> _INSTRUCTIONS FOR THE TASK_
Check every line of the data and copy the ones where "original" appears.

*** DATA FOR THIS EXERCISE Section Begins ***

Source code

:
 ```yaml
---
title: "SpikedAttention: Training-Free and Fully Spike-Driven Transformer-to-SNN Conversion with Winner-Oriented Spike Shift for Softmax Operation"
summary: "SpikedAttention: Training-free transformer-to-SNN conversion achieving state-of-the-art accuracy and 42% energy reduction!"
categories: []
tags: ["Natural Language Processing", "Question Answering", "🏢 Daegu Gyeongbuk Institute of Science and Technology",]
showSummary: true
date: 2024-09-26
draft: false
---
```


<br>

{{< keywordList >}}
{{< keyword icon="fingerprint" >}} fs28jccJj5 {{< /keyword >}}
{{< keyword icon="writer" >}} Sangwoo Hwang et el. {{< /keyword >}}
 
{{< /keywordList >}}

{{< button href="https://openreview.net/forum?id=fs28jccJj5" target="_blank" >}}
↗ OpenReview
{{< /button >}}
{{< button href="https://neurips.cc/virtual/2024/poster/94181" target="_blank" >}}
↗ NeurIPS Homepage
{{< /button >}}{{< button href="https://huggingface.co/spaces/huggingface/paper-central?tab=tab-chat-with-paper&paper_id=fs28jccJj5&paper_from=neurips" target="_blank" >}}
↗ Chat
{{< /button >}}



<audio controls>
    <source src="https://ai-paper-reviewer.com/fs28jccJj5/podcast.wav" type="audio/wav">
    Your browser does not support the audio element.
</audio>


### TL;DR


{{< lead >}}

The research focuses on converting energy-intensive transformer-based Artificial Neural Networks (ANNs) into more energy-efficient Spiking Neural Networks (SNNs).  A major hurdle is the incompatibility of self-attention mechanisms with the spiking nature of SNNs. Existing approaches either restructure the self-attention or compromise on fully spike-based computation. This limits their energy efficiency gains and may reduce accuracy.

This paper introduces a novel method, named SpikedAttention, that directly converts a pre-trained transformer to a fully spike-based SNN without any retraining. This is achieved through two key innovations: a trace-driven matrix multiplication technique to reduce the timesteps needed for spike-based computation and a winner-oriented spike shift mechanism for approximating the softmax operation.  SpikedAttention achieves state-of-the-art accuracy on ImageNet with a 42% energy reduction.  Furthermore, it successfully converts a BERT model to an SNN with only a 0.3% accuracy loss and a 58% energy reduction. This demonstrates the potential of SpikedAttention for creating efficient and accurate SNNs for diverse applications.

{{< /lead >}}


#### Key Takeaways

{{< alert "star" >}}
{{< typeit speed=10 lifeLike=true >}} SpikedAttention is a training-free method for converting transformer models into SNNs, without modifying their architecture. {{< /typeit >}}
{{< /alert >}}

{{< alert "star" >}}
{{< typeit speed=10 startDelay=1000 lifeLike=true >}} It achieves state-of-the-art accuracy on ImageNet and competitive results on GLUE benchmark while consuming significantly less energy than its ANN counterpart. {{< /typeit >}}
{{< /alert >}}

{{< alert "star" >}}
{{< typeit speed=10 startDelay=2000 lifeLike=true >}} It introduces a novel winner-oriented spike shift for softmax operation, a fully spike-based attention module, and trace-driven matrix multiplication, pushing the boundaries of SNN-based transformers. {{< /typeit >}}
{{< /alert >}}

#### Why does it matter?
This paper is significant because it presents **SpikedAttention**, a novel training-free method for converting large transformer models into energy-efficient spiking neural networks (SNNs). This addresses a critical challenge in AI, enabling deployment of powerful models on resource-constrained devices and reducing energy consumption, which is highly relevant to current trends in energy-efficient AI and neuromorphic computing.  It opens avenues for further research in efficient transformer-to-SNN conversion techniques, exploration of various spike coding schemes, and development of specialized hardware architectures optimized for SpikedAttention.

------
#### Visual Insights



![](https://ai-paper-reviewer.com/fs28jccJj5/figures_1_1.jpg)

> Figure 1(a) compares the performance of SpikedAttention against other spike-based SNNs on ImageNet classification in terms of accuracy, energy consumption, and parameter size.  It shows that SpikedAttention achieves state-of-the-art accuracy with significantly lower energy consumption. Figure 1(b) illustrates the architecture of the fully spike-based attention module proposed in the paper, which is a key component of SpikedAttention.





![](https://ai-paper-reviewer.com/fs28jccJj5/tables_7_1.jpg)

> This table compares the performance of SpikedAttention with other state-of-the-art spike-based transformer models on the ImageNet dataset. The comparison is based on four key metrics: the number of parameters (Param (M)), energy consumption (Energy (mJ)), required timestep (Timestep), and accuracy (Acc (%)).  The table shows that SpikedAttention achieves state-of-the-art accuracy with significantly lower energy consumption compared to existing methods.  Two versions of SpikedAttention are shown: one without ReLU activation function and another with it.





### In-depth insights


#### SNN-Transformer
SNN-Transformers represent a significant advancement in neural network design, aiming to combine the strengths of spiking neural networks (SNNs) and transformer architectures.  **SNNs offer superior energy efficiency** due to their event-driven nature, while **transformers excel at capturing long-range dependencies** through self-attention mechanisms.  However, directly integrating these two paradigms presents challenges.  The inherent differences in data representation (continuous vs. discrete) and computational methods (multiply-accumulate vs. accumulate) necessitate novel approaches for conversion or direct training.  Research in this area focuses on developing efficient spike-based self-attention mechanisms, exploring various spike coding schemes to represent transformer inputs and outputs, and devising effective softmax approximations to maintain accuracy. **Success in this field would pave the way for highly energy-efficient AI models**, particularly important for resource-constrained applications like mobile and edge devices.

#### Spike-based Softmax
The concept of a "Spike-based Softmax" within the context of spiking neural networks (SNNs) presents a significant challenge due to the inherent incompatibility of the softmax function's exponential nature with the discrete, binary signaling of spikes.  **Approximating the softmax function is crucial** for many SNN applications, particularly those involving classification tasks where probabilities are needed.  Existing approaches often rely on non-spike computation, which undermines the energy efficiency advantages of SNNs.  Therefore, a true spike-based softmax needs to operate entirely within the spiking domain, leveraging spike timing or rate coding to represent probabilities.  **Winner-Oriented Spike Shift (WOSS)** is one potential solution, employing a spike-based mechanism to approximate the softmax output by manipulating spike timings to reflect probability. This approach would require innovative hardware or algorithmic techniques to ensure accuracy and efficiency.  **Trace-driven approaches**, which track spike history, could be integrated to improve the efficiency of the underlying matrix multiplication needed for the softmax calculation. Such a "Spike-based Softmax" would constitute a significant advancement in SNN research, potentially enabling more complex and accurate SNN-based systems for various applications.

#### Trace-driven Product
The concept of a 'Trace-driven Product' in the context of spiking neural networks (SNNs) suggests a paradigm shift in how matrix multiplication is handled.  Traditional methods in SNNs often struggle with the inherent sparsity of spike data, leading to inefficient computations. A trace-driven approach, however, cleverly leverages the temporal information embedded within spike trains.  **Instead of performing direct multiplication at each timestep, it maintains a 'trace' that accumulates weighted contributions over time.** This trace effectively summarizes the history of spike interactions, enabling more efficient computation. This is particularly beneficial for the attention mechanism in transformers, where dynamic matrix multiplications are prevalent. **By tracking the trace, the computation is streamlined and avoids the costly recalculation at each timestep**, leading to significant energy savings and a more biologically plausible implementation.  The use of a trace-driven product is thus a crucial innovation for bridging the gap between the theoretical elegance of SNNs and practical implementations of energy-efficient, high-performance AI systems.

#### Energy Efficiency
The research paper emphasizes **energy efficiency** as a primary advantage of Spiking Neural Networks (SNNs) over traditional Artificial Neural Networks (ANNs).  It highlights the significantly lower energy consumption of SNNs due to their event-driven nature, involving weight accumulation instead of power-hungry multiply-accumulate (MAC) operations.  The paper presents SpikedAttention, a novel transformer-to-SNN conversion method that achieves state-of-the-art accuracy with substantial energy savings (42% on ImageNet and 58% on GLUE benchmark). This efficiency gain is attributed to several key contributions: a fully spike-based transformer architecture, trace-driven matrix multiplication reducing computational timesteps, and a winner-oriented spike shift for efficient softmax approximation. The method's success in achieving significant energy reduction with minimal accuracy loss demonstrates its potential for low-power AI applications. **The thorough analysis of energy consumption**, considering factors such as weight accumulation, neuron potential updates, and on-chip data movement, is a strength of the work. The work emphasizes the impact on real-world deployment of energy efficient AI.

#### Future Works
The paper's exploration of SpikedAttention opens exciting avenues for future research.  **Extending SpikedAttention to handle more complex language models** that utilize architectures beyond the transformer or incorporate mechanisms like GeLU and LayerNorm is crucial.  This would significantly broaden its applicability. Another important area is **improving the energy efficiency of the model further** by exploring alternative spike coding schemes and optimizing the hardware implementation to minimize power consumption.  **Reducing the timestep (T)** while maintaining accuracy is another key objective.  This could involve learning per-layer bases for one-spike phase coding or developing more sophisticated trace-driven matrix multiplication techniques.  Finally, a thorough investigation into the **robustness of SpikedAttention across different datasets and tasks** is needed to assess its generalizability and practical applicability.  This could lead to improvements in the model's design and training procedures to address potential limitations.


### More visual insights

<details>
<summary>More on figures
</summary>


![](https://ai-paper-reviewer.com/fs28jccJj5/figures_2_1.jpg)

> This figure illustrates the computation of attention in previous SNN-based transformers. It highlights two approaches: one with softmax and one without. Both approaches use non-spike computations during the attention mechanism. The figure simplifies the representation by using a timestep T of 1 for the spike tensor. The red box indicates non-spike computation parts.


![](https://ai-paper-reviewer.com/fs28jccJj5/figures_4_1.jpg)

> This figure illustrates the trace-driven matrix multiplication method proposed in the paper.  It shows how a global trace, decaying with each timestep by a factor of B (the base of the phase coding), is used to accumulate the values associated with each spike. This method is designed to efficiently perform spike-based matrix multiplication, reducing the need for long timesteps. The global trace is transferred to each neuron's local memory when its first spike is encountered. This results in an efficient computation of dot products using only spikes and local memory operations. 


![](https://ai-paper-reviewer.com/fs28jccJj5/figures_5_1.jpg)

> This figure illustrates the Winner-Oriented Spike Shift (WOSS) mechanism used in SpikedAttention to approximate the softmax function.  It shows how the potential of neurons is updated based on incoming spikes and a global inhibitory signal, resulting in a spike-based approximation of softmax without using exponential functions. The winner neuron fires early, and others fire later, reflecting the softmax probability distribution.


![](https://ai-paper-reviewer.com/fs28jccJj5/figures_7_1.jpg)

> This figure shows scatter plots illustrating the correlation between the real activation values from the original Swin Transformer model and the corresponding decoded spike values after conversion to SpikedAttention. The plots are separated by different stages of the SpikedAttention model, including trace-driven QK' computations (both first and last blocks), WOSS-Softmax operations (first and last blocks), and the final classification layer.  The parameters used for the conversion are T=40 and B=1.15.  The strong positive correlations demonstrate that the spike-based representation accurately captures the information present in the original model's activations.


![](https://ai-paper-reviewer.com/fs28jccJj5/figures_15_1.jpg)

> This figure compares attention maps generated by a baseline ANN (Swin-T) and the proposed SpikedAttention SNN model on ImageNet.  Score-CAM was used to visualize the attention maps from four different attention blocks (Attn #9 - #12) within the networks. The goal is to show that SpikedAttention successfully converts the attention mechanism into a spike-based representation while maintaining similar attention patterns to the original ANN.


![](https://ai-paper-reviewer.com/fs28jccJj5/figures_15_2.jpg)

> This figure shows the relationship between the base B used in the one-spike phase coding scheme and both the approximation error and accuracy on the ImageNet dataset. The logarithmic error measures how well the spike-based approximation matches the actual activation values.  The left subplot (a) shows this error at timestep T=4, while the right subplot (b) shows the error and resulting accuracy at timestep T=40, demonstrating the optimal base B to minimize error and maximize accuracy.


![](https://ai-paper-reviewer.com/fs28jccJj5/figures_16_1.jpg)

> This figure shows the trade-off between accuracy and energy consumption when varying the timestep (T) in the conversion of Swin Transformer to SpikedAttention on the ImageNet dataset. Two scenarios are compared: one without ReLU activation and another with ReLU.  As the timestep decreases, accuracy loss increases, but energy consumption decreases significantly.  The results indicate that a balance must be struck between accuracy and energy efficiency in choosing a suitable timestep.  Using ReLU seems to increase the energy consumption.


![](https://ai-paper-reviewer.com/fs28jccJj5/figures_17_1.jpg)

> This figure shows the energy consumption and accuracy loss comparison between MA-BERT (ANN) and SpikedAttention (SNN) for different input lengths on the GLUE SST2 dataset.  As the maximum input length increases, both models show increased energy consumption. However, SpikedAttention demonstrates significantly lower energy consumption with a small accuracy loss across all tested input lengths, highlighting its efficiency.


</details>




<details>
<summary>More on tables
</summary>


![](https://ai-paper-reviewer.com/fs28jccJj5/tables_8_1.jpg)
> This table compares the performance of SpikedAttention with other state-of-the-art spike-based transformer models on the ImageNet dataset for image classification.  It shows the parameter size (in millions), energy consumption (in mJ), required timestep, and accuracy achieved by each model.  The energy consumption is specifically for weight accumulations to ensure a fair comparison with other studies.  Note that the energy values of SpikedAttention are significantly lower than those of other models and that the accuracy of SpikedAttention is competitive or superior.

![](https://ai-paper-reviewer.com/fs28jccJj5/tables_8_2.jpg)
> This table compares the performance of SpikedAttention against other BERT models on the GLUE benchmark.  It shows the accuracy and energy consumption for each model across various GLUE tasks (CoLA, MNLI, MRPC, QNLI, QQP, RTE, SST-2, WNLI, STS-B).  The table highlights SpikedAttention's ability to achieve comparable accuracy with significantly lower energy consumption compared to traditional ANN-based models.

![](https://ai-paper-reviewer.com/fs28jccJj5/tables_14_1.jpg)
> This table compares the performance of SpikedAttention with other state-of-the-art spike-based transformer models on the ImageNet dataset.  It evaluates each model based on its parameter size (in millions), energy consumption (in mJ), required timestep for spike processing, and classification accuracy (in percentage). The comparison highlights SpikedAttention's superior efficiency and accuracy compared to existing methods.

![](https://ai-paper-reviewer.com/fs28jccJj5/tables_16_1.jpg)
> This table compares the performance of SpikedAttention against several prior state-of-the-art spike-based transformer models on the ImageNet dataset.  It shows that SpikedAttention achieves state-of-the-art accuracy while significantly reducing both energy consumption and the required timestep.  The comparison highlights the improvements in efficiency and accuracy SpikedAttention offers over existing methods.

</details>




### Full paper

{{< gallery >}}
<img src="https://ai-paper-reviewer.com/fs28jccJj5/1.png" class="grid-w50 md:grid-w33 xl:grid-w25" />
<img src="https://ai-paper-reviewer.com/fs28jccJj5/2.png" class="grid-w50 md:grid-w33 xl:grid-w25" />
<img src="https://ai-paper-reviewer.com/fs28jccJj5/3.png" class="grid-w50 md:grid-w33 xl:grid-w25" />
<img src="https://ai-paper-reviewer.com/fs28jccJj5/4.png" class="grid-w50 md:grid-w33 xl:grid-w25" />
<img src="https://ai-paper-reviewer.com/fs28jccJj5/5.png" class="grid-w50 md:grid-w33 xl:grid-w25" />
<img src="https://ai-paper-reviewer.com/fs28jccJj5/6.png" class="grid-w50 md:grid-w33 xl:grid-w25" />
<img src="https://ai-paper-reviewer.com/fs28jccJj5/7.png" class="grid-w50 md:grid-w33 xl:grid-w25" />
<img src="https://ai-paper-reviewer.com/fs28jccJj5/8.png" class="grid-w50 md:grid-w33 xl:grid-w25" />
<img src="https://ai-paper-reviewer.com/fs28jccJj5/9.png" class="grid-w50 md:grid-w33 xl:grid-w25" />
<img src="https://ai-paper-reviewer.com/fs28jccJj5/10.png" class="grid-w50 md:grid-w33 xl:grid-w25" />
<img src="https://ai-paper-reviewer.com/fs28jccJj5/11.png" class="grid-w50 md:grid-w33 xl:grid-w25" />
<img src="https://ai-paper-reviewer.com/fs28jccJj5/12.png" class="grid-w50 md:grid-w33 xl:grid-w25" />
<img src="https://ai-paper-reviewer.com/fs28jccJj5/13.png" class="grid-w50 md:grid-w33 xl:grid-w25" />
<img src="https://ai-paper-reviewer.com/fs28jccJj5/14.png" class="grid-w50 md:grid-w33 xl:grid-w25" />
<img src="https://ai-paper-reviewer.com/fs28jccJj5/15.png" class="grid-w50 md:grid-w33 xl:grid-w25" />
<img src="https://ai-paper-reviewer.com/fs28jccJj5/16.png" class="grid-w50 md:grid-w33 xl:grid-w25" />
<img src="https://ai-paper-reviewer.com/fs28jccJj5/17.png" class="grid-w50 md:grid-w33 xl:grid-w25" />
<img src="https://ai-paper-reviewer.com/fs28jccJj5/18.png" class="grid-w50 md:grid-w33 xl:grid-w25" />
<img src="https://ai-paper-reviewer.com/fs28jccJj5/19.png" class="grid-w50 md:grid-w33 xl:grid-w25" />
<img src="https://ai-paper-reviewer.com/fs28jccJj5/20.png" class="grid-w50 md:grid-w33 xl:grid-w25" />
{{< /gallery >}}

*** DATA FOR THIS EXERCISE Section Ends ***

> _TASK ANSWER_
> This figure shows scatter plots illustrating the correlation between the real activation values from the original Swin Transformer model and the corresponding decoded spike values after conversion to SpikedAttention. The plots are separated by different stages of the SpikedAttention model, including trace-driven QK' computations (both first and last blocks), WOSS-Softmax operations (first and last blocks), and the final classification layer.  The parameters used for the conversion are T=40 and B=1.15.  The strong positive correlations demonstrate that the spike-based representation accurately captures the information present in the original model's activations.
> This figure compares attention maps generated by a baseline ANN (Swin-T) and the proposed SpikedAttention SNN model on ImageNet.  Score-CAM was used to visualize the attention maps from four different attention blocks (Attn #9 - #12) within the networks. The goal is to show that SpikedAttention successfully converts the attention mechanism into a spike-based representation while maintaining similar attention patterns to the original ANN.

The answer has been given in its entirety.